Zensational (foaled April 26, 2006) is an American Thoroughbred racehorse best known for his performances over sprint distances.

Background
Zensational is a gray or roan colt, bred in Kentucky. He was sired by Unbridled's Song out of the Phone Trick mare Joke. Like her son, Joke was also a speedster, winning the Vallejo Stakes. Zensational's dam Joke was a stakes winner and she is a half-sister to the stakes winners Trip (Lord at War) and Laity (Pulpit).

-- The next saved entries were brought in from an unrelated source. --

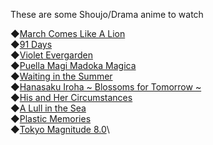 These are some Shoujo/Drama anime to watch

◆[March Comes Like A Lion](https://anilist.co/anime/21366)\
◆[91 Days](https://anilist.co/anime/21711)\
◆[Violet Evergarden](https://anilist.co/anime/21827)\
◆[Puella Magi Madoka Magica](https://anilist.co/anime/9756)\
◆[Waiting in the Summer](https://anilist.co/anime/11433)\
◆[Hanasaku Iroha ~ Blossoms for Tomorrow ~](https://anilist.co/anime/9289)\
◆[His and Her Circumstances](https://anilist.co/anime/145)\
◆[A Lull in the Sea](https://anilist.co/anime/16067www.uwu.com)\
◆[Plastic Memories](https://anilist.co/anime/20872)\
◆[Tokyo Magnitude 8.0](https://anilist.co/anime/6211)\
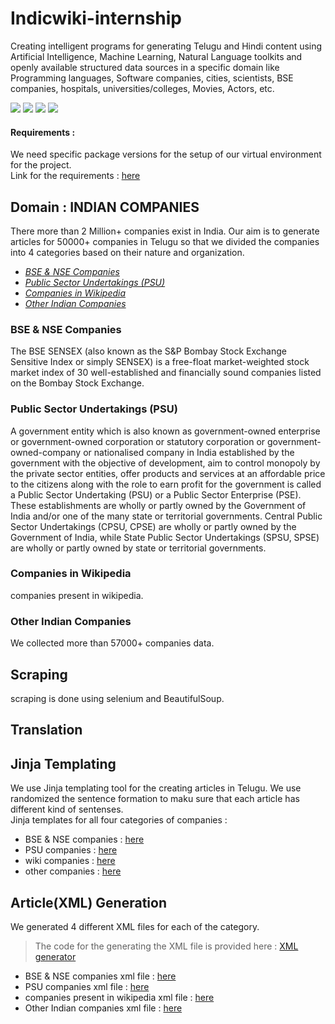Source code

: # Indicwiki-internship
Creating intelligent programs for generating Telugu and Hindi content using Artificial Intelligence, Machine Learning, Natural Language toolkits and openly available structured data sources in a specific domain like Programming languages, Software companies, cities, scientists, BSE companies, hospitals, universities/colleges, Movies, Actors, etc.


![](https://img.shields.io/badge/python-%20v3.7.3-blue)
![](https://img.shields.io/badge/selenium-v4.1.5%20web%20scraping-lightgrey)
![](https://img.shields.io/badge/deep--translator-v1.8.3%20en%20--%3E%20te-blue)
![](https://img.shields.io/badge/Jinja-templating-red)

#### Requirements : 
We need specific package versions for the setup of our virtual environment for the project.</br>
Link for the requirements : [here](https://github.com/vardhan-siramdasu/Indicwiki-internship/blob/main/requirements.txt)

## Domain : INDIAN COMPANIES
There more than 2 Million+ companies exist in India. Our aim is to generate articles for 50000+ companies in Telugu so that we divided the companies into 4 categories based on their nature and organization. 

* [*BSE & NSE Companies*](#bsense)
* [*Public Sector Undertakings (PSU)*](#psu)
* [*Companies in Wikipedia*](#wiki)
* [*Other Indian Companies*](#60k)

<div id='bsense'></div>

### BSE & NSE Companies
The BSE SENSEX (also known as the S&P Bombay Stock Exchange Sensitive Index or simply SENSEX) is a free-float market-weighted stock market index of 30 well-established and financially sound companies listed on the Bombay Stock Exchange.

<div id='psu'></div>

### Public Sector Undertakings (PSU)
A government entity which is also known as government-owned enterprise or government-owned corporation or statutory corporation or government-owned-company or nationalised company in India established by the government with the objective of development, aim to control monopoly by the private sector entities, offer products and services at an affordable price to the citizens along with the role to earn profit for the government is called a Public Sector Undertaking (PSU) or a Public Sector Enterprise (PSE). These establishments are wholly or partly owned by the Government of India and/or one of the many state or territorial governments. Central Public Sector Undertakings (CPSU, CPSE) are wholly or partly owned by the Government of India, while State Public Sector Undertakings (SPSU, SPSE) are wholly or partly owned by state or territorial governments.

<div id='wiki'></div>

### Companies in Wikipedia
companies present in wikipedia.

<div id='60k'></div>

### Other Indian Companies
We collected more than 57000+ companies data. 

## Scraping
scraping is done using selenium and BeautifulSoup.

## Translation

## Jinja Templating
We use Jinja templating tool for the creating articles in Telugu. We use randomized the sentence formation to maku sure that each article has different kind of sentenses.</br>
Jinja templates for all four categories of companies :
* BSE & NSE companies : [here](https://github.com/vardhan-siramdasu/Indicwiki-internship/blob/main/indian%20companies%20bse%20nse/templates/company.j2)
* PSU companies : [here](https://github.com/vardhan-siramdasu/Indicwiki-internship/blob/main/templates/PSU_companies.j2)
* wiki companies : [here](https://github.com/vardhan-siramdasu/Indicwiki-internship/blob/main/Wiki%20companies/Templates/introduction.j2)
* other companies : [here](https://github.com/vardhan-siramdasu/Indicwiki-internship/blob/main/templates/remaining%20Indian%20companies.j2)



## Article(XML) Generation
We generated 4 different XML files for each of the category.</br>
> The code for the generating the XML file is provided here : [XML generator](https://github.com/vardhan-siramdasu/Indicwiki-internship/blob/main/XMLgen.ipynb)
* BSE & NSE companies xml file : [here](https://github.com/vardhan-siramdasu/Indicwiki-internship/blob/main/indian%20companies%20bse%20nse/xml%20files/final_wiki_company.xml)
* PSU companies xml file : [here](https://github.com/vardhan-siramdasu/Indicwiki-internship/blob/main/XML%20files/PSU_all.xml)
* companies present in wikipedia xml file : [here](https://github.com/vardhan-siramdasu/Indicwiki-internship/blob/main/Wiki%20companies/XML%20files/company_full.xml)
* Other Indian companies xml file : [here]()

A $700,00 yearling purchase at the Fasig-Tipton Florida select sale of 2-year-olds in training in 2008, Zensational was bred by Claiborne Farm in Kentucky.

Racing career 

Owned by Zayat Stables, trained by Bob Baffert and ridden by Garrett K. Gomez, the Roan almost Gray Colt swept all three major sprints in Southern California in the summer of 2009, beating older horses in the Triple Bend Handicap, then in the Bing Crosby Handicap and the Pat O'Brien Handicap. The victory in the Pat O'Brien Handicap earned Zensational a spot in the BC Sprint on Nov. 7 at Santa Anita's Oak Tree meeting through the Win and You're In.

2009 Breeders Cup Sprint 

Zensational faced a heavy field of sprint horses at their best in the $2 million Sentient Jet Breeders' Cup Sprint at the Oak Tree Meeting at Santa Anita Park. The field included Kentucky Cup Sprint winner, El Brujo, Forego Handicap winner Pyro and winner of the 2009 Ancient Title Stakes going 6 furlongs, Gayego.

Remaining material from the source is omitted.